▶ **What is needed**
Find the line holding "deployed DND employees." in the entries below. Give it again exactly, along with every line after it up to and including the line holding "Store Credentials on".

▶ **Data provided**
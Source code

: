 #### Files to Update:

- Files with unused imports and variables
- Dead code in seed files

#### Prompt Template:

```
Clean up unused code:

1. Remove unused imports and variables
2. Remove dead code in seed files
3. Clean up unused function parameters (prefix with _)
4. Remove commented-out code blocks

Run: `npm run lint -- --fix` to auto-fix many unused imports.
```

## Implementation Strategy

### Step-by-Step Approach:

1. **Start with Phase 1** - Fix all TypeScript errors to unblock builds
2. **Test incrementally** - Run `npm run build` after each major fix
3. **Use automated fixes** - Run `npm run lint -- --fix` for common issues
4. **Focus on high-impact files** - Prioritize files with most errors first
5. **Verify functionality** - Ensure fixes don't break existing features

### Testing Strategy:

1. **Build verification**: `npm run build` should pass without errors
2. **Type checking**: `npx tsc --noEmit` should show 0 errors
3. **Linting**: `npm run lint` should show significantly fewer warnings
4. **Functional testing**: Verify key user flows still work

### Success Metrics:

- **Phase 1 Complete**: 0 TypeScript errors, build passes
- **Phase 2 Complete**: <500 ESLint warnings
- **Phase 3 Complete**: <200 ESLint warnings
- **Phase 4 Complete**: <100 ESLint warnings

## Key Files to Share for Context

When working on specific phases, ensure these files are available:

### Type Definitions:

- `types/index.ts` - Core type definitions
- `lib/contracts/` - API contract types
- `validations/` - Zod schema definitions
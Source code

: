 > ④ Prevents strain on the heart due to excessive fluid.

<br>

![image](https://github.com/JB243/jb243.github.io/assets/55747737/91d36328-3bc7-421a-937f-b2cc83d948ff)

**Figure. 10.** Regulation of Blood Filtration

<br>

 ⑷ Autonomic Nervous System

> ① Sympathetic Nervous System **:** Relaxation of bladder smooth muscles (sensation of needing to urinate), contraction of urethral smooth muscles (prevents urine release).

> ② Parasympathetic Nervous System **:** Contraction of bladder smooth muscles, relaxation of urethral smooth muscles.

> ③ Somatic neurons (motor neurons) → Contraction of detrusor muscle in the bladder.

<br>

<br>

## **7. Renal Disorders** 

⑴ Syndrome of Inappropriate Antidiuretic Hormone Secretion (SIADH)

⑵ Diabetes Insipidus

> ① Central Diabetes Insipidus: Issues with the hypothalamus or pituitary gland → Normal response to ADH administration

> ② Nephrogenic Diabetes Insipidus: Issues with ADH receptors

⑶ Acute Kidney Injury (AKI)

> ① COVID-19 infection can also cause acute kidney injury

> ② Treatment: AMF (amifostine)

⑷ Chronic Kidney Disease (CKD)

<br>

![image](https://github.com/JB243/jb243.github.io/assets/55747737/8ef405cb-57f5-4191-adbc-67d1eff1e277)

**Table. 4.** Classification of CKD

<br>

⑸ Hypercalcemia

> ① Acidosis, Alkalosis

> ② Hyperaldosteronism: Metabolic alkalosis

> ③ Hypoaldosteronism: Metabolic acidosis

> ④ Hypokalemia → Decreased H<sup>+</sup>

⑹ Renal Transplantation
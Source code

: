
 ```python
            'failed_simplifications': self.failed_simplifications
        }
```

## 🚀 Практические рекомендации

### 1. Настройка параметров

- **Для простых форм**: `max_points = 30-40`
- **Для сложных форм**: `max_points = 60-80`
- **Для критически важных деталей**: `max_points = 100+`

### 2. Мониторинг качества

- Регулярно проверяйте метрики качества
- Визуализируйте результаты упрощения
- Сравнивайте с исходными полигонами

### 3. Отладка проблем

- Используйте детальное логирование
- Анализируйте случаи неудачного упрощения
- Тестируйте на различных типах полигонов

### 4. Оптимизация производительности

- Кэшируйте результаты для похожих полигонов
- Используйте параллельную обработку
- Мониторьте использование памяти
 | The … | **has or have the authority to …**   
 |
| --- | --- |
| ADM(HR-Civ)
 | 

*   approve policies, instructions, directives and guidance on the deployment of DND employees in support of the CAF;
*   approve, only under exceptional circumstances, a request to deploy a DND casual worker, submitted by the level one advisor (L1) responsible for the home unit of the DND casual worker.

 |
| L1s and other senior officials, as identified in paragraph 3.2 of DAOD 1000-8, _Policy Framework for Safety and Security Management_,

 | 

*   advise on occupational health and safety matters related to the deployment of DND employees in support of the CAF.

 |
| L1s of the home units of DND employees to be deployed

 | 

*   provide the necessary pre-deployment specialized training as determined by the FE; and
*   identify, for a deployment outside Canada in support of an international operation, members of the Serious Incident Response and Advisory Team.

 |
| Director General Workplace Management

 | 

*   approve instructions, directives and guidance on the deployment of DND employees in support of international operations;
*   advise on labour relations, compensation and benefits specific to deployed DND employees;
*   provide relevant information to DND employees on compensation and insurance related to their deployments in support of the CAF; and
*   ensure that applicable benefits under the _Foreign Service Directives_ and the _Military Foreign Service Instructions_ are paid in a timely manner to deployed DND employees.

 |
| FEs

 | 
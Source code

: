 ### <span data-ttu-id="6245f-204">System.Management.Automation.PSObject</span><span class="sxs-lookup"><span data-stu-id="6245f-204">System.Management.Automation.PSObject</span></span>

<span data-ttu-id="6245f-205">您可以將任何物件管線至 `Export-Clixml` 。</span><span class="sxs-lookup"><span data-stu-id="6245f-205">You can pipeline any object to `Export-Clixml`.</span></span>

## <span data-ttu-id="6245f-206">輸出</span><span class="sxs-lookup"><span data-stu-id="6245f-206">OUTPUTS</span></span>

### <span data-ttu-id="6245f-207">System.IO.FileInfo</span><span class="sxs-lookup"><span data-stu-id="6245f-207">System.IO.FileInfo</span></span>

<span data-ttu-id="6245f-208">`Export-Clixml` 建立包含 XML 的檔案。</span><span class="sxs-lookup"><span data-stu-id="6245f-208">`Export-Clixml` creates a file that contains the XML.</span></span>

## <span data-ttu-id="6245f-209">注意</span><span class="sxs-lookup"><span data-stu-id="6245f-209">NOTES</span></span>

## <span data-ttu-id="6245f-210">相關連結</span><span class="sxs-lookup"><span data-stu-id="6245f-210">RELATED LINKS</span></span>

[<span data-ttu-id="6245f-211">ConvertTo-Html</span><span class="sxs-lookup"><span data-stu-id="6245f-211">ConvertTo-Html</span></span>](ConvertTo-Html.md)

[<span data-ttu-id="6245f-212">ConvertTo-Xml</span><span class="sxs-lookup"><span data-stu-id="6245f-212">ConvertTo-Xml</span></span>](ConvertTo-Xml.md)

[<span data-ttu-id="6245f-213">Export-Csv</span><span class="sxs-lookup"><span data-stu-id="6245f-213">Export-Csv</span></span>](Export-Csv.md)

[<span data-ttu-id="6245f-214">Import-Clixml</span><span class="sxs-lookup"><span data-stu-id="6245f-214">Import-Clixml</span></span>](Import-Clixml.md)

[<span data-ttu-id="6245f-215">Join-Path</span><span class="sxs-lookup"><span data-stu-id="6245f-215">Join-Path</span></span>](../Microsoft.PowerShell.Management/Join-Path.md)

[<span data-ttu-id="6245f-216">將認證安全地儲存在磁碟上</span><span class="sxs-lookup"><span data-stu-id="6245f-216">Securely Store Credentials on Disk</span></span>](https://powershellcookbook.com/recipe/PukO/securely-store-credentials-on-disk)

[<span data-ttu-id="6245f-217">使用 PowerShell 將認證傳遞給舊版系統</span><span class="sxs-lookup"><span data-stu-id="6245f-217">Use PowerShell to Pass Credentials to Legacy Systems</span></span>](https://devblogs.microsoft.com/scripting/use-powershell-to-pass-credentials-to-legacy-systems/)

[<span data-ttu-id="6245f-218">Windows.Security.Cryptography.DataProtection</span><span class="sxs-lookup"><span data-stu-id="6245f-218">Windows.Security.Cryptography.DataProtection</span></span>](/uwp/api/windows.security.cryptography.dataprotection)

▶ **Answer below**
*   ensure that applicable benefits under the _Foreign Service Directives_ and the _Military Foreign Service Instructions_ are paid in a timely manner to deployed DND employees.

 |
| FEs

 | 
Source code

: ### <span data-ttu-id="6245f-204">System.Management.Automation.PSObject</span><span class="sxs-lookup"><span data-stu-id="6245f-204">System.Management.Automation.PSObject</span></span>

<span data-ttu-id="6245f-205">您可以將任何物件管線至 `Export-Clixml` 。</span><span class="sxs-lookup"><span data-stu-id="6245f-205">You can pipeline any object to `Export-Clixml`.</span></span>

## <span data-ttu-id="6245f-206">輸出</span><span class="sxs-lookup"><span data-stu-id="6245f-206">OUTPUTS</span></span>

### <span data-ttu-id="6245f-207">System.IO.FileInfo</span><span class="sxs-lookup"><span data-stu-id="6245f-207">System.IO.FileInfo</span></span>

<span data-ttu-id="6245f-208">`Export-Clixml` 建立包含 XML 的檔案。</span><span class="sxs-lookup"><span data-stu-id="6245f-208">`Export-Clixml` creates a file that contains the XML.</span></span>

## <span data-ttu-id="6245f-209">注意</span><span class="sxs-lookup"><span data-stu-id="6245f-209">NOTES</span></span>

## <span data-ttu-id="6245f-210">相關連結</span><span class="sxs-lookup"><span data-stu-id="6245f-210">RELATED LINKS</span></span>

[<span data-ttu-id="6245f-211">ConvertTo-Html</span><span class="sxs-lookup"><span data-stu-id="6245f-211">ConvertTo-Html</span></span>](ConvertTo-Html.md)

[<span data-ttu-id="6245f-212">ConvertTo-Xml</span><span class="sxs-lookup"><span data-stu-id="6245f-212">ConvertTo-Xml</span></span>](ConvertTo-Xml.md)

[<span data-ttu-id="6245f-213">Export-Csv</span><span class="sxs-lookup"><span data-stu-id="6245f-213">Export-Csv</span></span>](Export-Csv.md)

[<span data-ttu-id="6245f-214">Import-Clixml</span><span class="sxs-lookup"><span data-stu-id="6245f-214">Import-Clixml</span></span>](Import-Clixml.md)

[<span data-ttu-id="6245f-215">Join-Path</span><span class="sxs-lookup"><span data-stu-id="6245f-215">Join-Path</span></span>](../Microsoft.PowerShell.Management/Join-Path.md)

[<span data-ttu-id="6245f-216">將認證安全地儲存在磁碟上</span><span class="sxs-lookup"><span data-stu-id="6245f-216">Securely Store Credentials on Disk</span></span>](https://powershellcookbook.com/recipe/PukO/securely-store-credentials-on-disk)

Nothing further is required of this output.